Your task. Without copying any pictures, restate exactly the lines from the start of the records through the line containing "- **Notas:** Respuestas".

Records for the task.
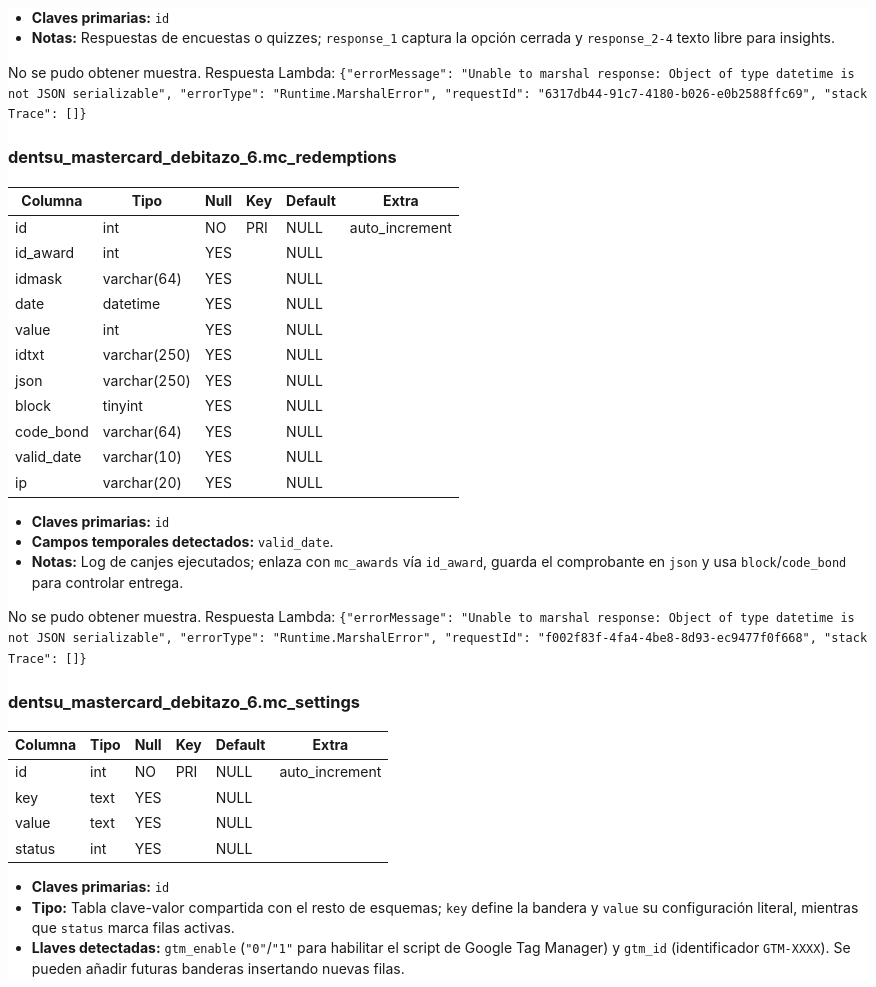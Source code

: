 - **Claves primarias:** ``id``
- **Notas:** Respuestas de encuestas o quizzes; `response_1` captura la opción cerrada y `response_2-4` texto libre para insights.

No se pudo obtener muestra. Respuesta Lambda: ``{"errorMessage": "Unable to marshal response: Object of type datetime is not JSON serializable", "errorType": "Runtime.MarshalError", "requestId": "6317db44-91c7-4180-b026-e0b2588ffc69", "stackTrace": []}``

### dentsu_mastercard_debitazo_6.mc_redemptions

| Columna | Tipo | Null | Key | Default | Extra |
|---------|------|------|-----|---------|-------|
| id | int | NO | PRI | NULL | auto_increment |
| id_award | int | YES |  | NULL |  |
| idmask | varchar(64) | YES |  | NULL |  |
| date | datetime | YES |  | NULL |  |
| value | int | YES |  | NULL |  |
| idtxt | varchar(250) | YES |  | NULL |  |
| json | varchar(250) | YES |  | NULL |  |
| block | tinyint | YES |  | NULL |  |
| code_bond | varchar(64) | YES |  | NULL |  |
| valid_date | varchar(10) | YES |  | NULL |  |
| ip | varchar(20) | YES |  | NULL |  |

- **Claves primarias:** ``id``
- **Campos temporales detectados:** ``valid_date``.
- **Notas:** Log de canjes ejecutados; enlaza con `mc_awards` vía `id_award`, guarda el comprobante en `json` y usa `block`/`code_bond` para controlar entrega.

No se pudo obtener muestra. Respuesta Lambda: ``{"errorMessage": "Unable to marshal response: Object of type datetime is not JSON serializable", "errorType": "Runtime.MarshalError", "requestId": "f002f83f-4fa4-4be8-8d93-ec9477f0f668", "stackTrace": []}``

### dentsu_mastercard_debitazo_6.mc_settings

| Columna | Tipo | Null | Key | Default | Extra |
|---------|------|------|-----|---------|-------|
| id | int | NO | PRI | NULL | auto_increment |
| key | text | YES |  | NULL |  |
| value | text | YES |  | NULL |  |
| status | int | YES |  | NULL |  |

- **Claves primarias:** ``id``
- **Tipo:** Tabla clave-valor compartida con el resto de esquemas; `key` define la bandera y `value` su configuración literal, mientras que `status` marca filas activas.
- **Llaves detectadas:** `gtm_enable` (`"0"`/`"1"` para habilitar el script de Google Tag Manager) y `gtm_id` (identificador `GTM-XXXX`). Se pueden añadir futuras banderas insertando nuevas filas.
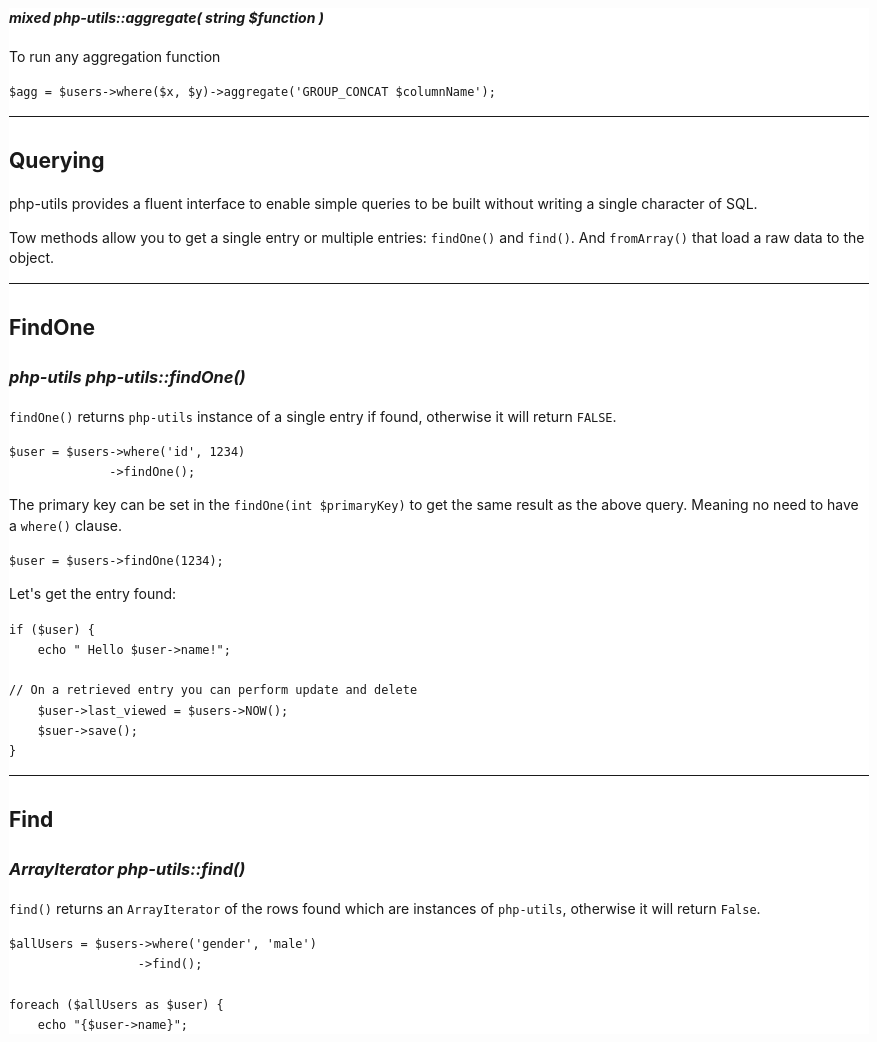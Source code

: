 #### *mixed* ***php-utils::aggregate(*** *string $function* ***)***
To run any aggregation function

	$agg = $users->where($x, $y)->aggregate('GROUP_CONCAT $columnName');

---

## Querying
php-utils provides a fluent interface to enable simple queries to be built without writing a single character of SQL. 

Tow methods allow you to get a single entry or multiple entries: `findOne()` and `find()`. And `fromArray()` that load a raw data to the object. 

---
## FindOne

### *php-utils* ***php-utils::findOne()***

`findOne()` returns `php-utils` instance of a single entry if found, otherwise it will return `FALSE`.


	$user = $users->where('id', 1234)
				  ->findOne();

The primary key can be set in the `findOne(int $primaryKey)` to get the same result as the above query. Meaning no need to have a `where()` clause.

 	$user = $users->findOne(1234);

Let's get the entry found:

	if ($user) {
		echo " Hello $user->name!";

	// On a retrieved entry you can perform update and delete
		$user->last_viewed = $users->NOW();
		$suer->save();
	}

---

## Find

### *ArrayIterator* ***php-utils::find()***
`find()` returns an `ArrayIterator` of the rows found which are instances of `php-utils`, otherwise it will return `False`. 

	$allUsers = $users->where('gender', 'male')
					  ->find();

	foreach ($allUsers as $user) {
		echo "{$user->name}";
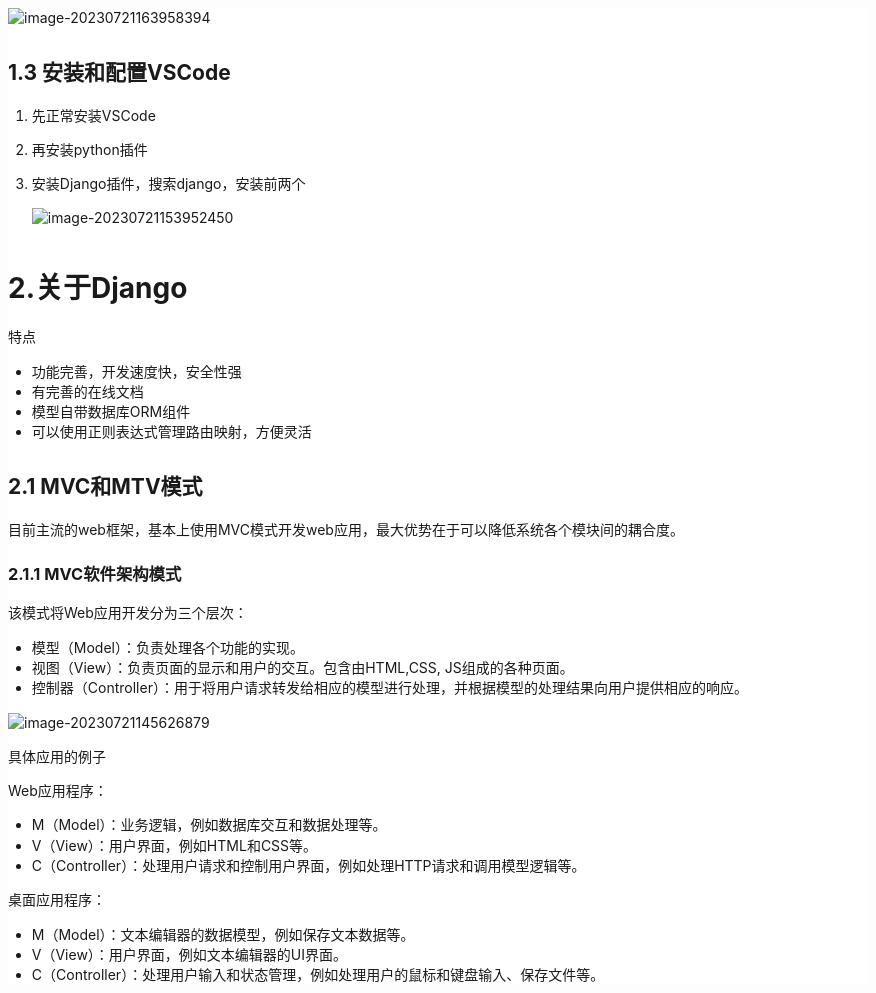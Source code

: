 ![image-20230721163958394](https://s2.loli.net/2023/07/21/YGyJm3WPkgViXSN.png)



## 1.3 安装和配置VSCode

1. 先正常安装VSCode

2. 再安装python插件

3. 安装Django插件，搜索django，安装前两个

   ![image-20230721153952450](https://s2.loli.net/2023/07/21/2IY1U8DgzJlpXxi.png)





# 2.关于Django

特点

* 功能完善，开发速度快，安全性强
* 有完善的在线文档
* 模型自带数据库ORM组件
* 可以使用正则表达式管理路由映射，方便灵活

## 2.1 MVC和MTV模式

目前主流的web框架，基本上使用MVC模式开发web应用，最大优势在于可以降低系统各个模块间的耦合度。

### 2.1.1 MVC软件架构模式

该模式将Web应用开发分为三个层次：

* 模型（Model）：负责处理各个功能的实现。
* 视图（View）：负责页面的显示和用户的交互。包含由HTML,CSS, JS组成的各种页面。
* 控制器（Controller）：用于将用户请求转发给相应的模型进行处理，并根据模型的处理结果向用户提供相应的响应。

![image-20230721145626879](https://s2.loli.net/2023/07/21/3IiyKLxukJXFsEe.png)

具体应用的例子

Web应用程序：

- M（Model）：业务逻辑，例如数据库交互和数据处理等。
- V（View）：用户界面，例如HTML和CSS等。
- C（Controller）：处理用户请求和控制用户界面，例如处理HTTP请求和调用模型逻辑等。

桌面应用程序：

- M（Model）：文本编辑器的数据模型，例如保存文本数据等。
- V（View）：用户界面，例如文本编辑器的UI界面。
- C（Controller）：处理用户输入和状态管理，例如处理用户的鼠标和键盘输入、保存文件等。


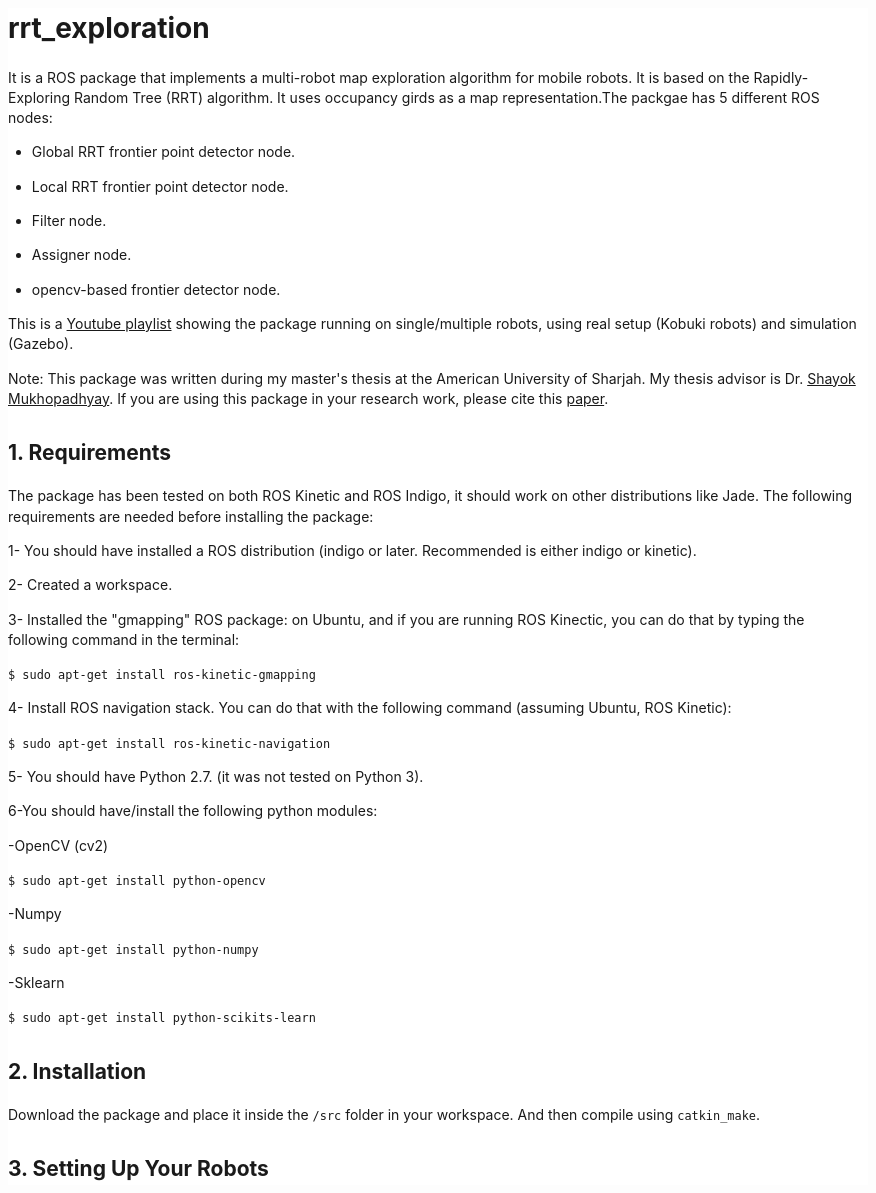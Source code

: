 # rrt_exploration
It is a ROS package that implements a multi-robot map exploration algorithm for mobile robots. It is based on the Rapidly-Exploring Random Tree (RRT) algorithm. It uses occupancy girds as a map representation.The packgae has 5 different ROS nodes:

  - Global RRT frontier point detector node.
  
  - Local RRT frontier point detector node.
  
  - Filter node.
  
  - Assigner node.
  
  - opencv-based frontier detector node.

This is a [Youtube playlist](https://www.youtube.com/playlist?list=PLoGH52eUIHsc1B_xPLL6ogzYxrWy675kr) showing the package running on single/multiple robots, using real setup (Kobuki robots) and simulation (Gazebo).


Note: This package was written during my master's thesis at the American University of Sharjah. My thesis advisor is Dr. [Shayok Mukhopadhyay](https://sites.google.com/site/shayok/Home). If you are using this package in your research work, please cite this [paper](http://ieeexplore.ieee.org/document/8202319/).

## 1. Requirements
The package has been tested on both ROS Kinetic and ROS Indigo, it should work on other distributions like Jade. The following requirements are needed before installing the package:

1- You should have installed a ROS distribution (indigo or later. Recommended is either indigo or kinetic).

2- Created a workspace.

3- Installed the "gmapping" ROS package: on Ubuntu, and if you are running ROS Kinectic, you can do that by typing the following command in the terminal:

```sh
$ sudo apt-get install ros-kinetic-gmapping
```
4- Install ROS navigation stack. You can do that with the following command (assuming Ubuntu, ROS Kinetic):
```sh
$ sudo apt-get install ros-kinetic-navigation
```
5- You should have Python 2.7. (it was not tested on Python 3).

6-You should have/install the following python modules:

-OpenCV (cv2)
```sh
$ sudo apt-get install python-opencv
```
-Numpy
```sh
$ sudo apt-get install python-numpy
```
-Sklearn
```sh
$ sudo apt-get install python-scikits-learn
```
## 2. Installation
Download the package and place it inside the ```/src``` folder in your workspace. And then compile using ```catkin_make```.
## 3. Setting Up Your Robots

Answer section.
Source code

: - **Claves primarias:** ``id``
- **Notas:** Respuestas de encuestas o quizzes; `response_1` captura la opción cerrada y `response_2-4` texto libre para insights.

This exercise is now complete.